▶ _Exercise_: Tell how many lines in the following entries include the word "frac", giving the figure alone.

▶ _Supplied records_:
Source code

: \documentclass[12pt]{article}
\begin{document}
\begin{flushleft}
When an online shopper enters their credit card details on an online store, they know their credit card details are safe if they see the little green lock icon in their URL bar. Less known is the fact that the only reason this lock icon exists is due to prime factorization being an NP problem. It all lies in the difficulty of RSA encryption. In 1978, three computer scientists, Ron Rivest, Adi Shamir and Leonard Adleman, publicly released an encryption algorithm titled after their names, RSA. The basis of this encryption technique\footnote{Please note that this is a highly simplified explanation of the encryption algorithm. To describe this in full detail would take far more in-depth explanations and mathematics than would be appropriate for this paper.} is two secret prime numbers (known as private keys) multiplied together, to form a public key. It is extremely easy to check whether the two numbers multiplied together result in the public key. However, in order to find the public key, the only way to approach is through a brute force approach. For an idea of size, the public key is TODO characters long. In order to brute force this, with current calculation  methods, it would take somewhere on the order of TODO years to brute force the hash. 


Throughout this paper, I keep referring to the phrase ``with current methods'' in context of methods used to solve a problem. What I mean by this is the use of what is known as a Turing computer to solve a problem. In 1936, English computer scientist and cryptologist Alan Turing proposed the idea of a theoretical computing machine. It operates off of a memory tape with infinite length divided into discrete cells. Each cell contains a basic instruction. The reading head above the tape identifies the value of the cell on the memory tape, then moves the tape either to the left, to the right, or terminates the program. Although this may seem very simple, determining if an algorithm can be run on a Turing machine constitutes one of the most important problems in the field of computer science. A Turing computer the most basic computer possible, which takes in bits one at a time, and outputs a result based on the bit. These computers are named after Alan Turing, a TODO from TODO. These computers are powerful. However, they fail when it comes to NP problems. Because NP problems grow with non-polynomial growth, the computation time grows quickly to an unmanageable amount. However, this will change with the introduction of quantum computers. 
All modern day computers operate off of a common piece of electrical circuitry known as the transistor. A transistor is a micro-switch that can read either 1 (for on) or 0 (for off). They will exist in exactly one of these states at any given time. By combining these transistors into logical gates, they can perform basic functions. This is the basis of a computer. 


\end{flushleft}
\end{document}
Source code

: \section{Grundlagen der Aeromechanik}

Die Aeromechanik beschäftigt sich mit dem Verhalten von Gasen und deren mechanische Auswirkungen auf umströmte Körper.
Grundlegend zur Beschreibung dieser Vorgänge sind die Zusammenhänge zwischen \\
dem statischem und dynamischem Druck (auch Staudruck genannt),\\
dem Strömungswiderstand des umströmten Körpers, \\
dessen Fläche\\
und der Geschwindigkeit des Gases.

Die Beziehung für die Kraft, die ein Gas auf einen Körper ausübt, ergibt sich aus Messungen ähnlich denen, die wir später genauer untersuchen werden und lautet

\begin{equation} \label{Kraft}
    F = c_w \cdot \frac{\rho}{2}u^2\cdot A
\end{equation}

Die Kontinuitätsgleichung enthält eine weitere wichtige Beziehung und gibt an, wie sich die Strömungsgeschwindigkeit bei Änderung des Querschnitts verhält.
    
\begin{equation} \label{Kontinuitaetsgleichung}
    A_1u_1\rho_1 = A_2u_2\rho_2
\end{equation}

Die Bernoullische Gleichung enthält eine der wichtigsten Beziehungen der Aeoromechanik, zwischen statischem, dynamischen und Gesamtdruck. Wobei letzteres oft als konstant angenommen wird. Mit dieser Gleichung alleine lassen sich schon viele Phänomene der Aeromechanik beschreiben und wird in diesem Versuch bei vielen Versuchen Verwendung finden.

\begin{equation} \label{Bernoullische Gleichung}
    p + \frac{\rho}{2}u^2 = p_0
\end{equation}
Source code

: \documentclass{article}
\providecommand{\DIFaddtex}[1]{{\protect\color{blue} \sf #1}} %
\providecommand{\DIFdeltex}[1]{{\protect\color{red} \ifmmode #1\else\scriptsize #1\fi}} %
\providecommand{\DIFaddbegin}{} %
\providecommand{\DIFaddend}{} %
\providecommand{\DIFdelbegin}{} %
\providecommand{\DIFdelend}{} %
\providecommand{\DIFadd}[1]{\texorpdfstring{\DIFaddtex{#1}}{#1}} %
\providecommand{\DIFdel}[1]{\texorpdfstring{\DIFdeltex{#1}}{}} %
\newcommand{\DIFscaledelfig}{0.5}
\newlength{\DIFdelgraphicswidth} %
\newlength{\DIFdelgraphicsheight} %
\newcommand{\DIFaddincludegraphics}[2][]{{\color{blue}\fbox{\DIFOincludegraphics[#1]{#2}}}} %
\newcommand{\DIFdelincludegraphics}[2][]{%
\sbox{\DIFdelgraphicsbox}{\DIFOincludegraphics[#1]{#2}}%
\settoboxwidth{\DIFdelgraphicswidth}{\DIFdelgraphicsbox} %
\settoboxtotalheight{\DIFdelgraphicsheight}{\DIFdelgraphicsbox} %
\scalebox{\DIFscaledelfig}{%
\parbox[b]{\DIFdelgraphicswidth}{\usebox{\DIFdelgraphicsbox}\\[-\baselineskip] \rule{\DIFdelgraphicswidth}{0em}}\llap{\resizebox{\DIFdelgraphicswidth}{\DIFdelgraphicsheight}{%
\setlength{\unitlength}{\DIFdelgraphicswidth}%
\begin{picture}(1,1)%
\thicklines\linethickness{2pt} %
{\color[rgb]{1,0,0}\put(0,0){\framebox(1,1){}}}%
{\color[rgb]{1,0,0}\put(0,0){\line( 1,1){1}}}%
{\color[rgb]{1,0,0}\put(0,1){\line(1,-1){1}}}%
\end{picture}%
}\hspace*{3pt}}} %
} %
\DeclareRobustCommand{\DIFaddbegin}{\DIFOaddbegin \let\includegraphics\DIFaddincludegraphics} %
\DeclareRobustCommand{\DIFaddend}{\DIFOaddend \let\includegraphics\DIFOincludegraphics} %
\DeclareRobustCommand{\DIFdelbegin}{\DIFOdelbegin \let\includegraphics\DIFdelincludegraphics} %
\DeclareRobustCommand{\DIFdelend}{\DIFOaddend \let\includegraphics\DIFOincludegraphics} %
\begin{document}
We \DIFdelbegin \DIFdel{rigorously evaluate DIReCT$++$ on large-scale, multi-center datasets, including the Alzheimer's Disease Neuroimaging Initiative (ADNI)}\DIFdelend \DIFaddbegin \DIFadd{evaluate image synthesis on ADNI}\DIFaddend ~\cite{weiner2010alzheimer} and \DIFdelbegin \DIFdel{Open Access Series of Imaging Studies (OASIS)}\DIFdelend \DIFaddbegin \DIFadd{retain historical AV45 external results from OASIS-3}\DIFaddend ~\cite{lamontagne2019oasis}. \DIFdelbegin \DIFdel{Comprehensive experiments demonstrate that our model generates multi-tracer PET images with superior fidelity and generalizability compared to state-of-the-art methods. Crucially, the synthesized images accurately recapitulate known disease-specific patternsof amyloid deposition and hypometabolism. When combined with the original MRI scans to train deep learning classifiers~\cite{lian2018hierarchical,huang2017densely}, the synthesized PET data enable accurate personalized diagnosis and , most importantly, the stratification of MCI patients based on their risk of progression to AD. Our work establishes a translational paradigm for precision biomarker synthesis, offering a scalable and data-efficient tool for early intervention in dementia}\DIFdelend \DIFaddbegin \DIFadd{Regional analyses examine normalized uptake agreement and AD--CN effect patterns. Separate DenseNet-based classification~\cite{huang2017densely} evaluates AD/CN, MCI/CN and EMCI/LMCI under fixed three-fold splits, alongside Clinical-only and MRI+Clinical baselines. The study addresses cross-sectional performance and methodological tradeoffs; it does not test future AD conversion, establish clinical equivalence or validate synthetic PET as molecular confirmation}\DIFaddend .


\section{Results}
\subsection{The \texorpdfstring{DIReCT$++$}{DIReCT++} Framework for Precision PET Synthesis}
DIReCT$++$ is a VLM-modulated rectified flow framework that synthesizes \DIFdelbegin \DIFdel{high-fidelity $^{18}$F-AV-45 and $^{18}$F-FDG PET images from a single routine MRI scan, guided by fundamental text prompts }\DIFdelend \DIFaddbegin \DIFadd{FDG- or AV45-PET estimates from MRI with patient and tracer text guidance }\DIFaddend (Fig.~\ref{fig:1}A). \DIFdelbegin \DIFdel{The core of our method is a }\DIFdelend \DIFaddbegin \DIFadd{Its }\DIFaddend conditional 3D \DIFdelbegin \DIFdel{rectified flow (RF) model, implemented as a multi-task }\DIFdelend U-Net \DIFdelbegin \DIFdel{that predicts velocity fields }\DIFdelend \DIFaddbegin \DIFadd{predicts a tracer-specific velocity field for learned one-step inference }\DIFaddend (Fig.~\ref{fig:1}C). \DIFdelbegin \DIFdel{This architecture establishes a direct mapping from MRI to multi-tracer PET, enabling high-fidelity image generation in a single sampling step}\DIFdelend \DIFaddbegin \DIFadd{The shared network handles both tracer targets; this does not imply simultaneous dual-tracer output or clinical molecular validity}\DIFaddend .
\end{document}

▶ _Response_: 2